Add rewrite for `softplus(log(x)) -> log1p(x)` #1452

lciti · 2025-06-06T21:54:30Z

Description

This PR adds the simple rewrite softplus(log(x)) -> log1p(x).

I could also extend it to cover the case softplus(-log(x)) -> log1p(1/x). However I have noticed that even the simple exp(-log(x)) -> 1/x is missing, so I wonder if there is an underlying reason to avoid such simplifications, that I am not aware of.

Also, it would be helpful to get feedback from the community before proceeding further with the PR to ensure that the proposed simplification(s) align with the library's design principles and don't introduce any unintended consequences.
Likewise, I would like to know if the approach and location (within the file and test) of the change is appropriate. I am not sufficiently familiar with the code to understand whether the approach I have used is better/worse than a PatternNodeRewriter.

Related Issue

Closes Missing rewrite softplus(log(x)) -> log1p(x) #1451
Related to #

Checklist

Checked that the pre-commit linting/style checks pass
Included tests that prove the fix is effective or that the new feature works
Added necessary documentation (docstrings and/or example notebooks)
If you are a pro: each commit corresponds to a relevant logical change

Type of change

📚 Documentation preview 📚: https://pytensor--1452.org.readthedocs.build/en/1452/

ricardoV94 · 2025-06-07T10:16:06Z

pytensor/tensor/rewriting/math.py

@@ -453,6 +453,13 @@ def local_exp_log_nan_switch(fgraph, node):
        new_out = switch(le(x, 0), neg(exp(x)), np.asarray(np.nan, old_out.dtype))
        return [new_out]

+    # Case for softplus(log(x)) -> log1p(x)


Nitpick I prefer to refer to it by log1pexp, which we have as an alias to softplus:

pytensor/pytensor/tensor/math.py

Line 2474 in ff98ab8

log1pexp = softplus

Also we can add a similar case for log1mexp?

I tested this (with the code below) and it works fine in its domain [0, 1]. I will add it too.

ricardoV94 · 2025-06-07T10:20:12Z

However I have noticed that even the simple exp(-log(x)) -> 1/x is missing, so I wonder if there is an underlying reason to avoid such simplifications, that I am not aware of.

Hmm I don't know if that introduces numerical precision issues...

However the somewhat converse log(1/x) -> -log(x) seems stable and something we may want to do?

ricardoV94 · 2025-06-07T10:27:46Z

tests/tensor/rewriting/test_math.py

+        data_invalid = data_valid - 2
+
+        x = fmatrix()
+        f = function([x], softplus(log(x)), mode=self.mode)


if you want you can check against the expected graph directly, something like

assert equal_computations(f.maker.fgraph.outputs, [pt.switch(x > 0, pt.log1p(x), np.asarray([[np.nan]], dtype="float32")])

Or something like that.
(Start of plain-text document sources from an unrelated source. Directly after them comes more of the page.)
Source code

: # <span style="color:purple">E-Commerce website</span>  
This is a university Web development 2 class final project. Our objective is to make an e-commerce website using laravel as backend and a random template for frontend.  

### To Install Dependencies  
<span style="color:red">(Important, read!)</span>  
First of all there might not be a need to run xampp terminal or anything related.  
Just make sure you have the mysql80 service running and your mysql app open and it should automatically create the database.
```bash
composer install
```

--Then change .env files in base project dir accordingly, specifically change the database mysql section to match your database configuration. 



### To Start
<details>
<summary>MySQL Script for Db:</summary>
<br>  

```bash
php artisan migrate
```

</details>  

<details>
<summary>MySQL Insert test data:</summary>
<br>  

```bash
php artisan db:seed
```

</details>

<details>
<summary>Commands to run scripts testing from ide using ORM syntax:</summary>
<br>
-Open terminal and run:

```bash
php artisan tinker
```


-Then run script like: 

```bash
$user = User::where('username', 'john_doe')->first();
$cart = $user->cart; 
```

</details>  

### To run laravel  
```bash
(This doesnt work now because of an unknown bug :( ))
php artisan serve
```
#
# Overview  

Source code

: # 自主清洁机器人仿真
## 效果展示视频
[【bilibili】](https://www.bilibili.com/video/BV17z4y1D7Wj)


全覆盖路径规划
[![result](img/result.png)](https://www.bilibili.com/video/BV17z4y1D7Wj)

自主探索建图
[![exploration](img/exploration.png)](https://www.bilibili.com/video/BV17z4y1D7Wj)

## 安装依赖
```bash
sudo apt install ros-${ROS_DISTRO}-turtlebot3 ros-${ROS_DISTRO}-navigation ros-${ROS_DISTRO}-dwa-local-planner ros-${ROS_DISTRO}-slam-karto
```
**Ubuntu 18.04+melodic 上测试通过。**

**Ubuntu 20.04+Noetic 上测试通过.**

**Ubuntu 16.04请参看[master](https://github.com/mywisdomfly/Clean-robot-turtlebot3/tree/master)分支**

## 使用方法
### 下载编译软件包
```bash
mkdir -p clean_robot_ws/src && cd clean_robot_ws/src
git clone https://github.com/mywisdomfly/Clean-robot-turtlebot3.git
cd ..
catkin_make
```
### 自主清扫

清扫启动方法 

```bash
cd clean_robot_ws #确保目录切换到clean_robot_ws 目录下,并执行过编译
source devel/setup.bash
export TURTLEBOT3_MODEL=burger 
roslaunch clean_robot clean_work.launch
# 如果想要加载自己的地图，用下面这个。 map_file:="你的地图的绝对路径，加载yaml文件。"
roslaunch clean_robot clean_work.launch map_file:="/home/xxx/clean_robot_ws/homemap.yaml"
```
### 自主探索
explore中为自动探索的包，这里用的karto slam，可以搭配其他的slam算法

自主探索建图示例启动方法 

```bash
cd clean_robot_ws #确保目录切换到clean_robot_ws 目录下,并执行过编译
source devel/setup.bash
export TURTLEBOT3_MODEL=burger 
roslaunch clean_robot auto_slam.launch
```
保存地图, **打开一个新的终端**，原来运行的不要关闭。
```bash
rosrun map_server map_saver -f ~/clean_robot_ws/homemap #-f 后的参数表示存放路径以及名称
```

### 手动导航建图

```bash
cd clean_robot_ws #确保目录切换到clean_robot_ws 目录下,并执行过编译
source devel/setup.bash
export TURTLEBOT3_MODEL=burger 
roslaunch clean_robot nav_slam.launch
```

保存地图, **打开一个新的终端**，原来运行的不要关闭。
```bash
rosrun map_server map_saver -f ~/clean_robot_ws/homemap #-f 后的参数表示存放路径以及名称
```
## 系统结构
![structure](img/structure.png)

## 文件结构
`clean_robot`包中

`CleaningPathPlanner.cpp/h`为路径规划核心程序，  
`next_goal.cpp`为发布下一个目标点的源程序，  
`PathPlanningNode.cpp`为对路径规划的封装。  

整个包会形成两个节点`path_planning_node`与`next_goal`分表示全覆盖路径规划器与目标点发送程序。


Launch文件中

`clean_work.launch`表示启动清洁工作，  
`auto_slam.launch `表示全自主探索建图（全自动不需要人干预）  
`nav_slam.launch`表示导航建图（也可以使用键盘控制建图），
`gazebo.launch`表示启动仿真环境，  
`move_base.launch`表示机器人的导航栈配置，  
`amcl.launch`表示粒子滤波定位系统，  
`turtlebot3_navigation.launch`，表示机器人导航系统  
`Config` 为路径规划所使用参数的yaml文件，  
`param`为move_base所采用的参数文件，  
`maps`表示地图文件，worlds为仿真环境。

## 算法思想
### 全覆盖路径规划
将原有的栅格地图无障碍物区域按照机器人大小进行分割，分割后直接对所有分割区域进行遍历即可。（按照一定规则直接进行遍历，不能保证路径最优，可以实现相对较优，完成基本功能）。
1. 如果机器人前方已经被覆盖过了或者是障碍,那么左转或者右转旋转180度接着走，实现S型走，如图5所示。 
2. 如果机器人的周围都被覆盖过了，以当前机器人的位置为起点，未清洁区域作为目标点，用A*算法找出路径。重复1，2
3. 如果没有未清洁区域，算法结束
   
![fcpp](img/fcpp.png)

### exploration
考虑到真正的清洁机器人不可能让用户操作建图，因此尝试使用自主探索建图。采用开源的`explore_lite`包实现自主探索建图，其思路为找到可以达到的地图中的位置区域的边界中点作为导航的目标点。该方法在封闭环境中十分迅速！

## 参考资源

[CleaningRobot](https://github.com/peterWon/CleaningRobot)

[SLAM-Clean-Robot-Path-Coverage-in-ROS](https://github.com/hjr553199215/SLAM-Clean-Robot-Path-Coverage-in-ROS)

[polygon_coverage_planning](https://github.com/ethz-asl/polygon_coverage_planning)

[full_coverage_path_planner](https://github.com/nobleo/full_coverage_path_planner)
This is not a request!

It took me a while to figure out how to make the test work.

It works fine if I apply it to a scalar rewritten output, like:

x = pt.scalar("x") out = pt.softplus(pt.log(x)) new_out = rewrite_graph(out, include=("canonicalize", "stabilize", "specialize")) equal_computations([new_out], [pt.switch(x >= 0, pt.log1p(x), pt.nan)])

But if I want to apply within the test (where the function is also applied to test data), I need to fix a few things.
First of all, the constants have to be matrices of the right type: int8 and float32, respectively (which was not obvious to me).
Then, for some reason, I could only make it work after overriding the compile mode:

x = fmatrix() mode=get_mode('FAST_COMPILE').including("local_exp_log", "local_exp_log_nan_switch") f = function([x], softplus(log(x)), mode=mode) assert equal_computations(f.maker.fgraph.outputs, [pt.switch(x >= np.array([[0]], dtype=np.int8), pt.log1p(x), np.array([[np.nan]], dtype=np.float32))])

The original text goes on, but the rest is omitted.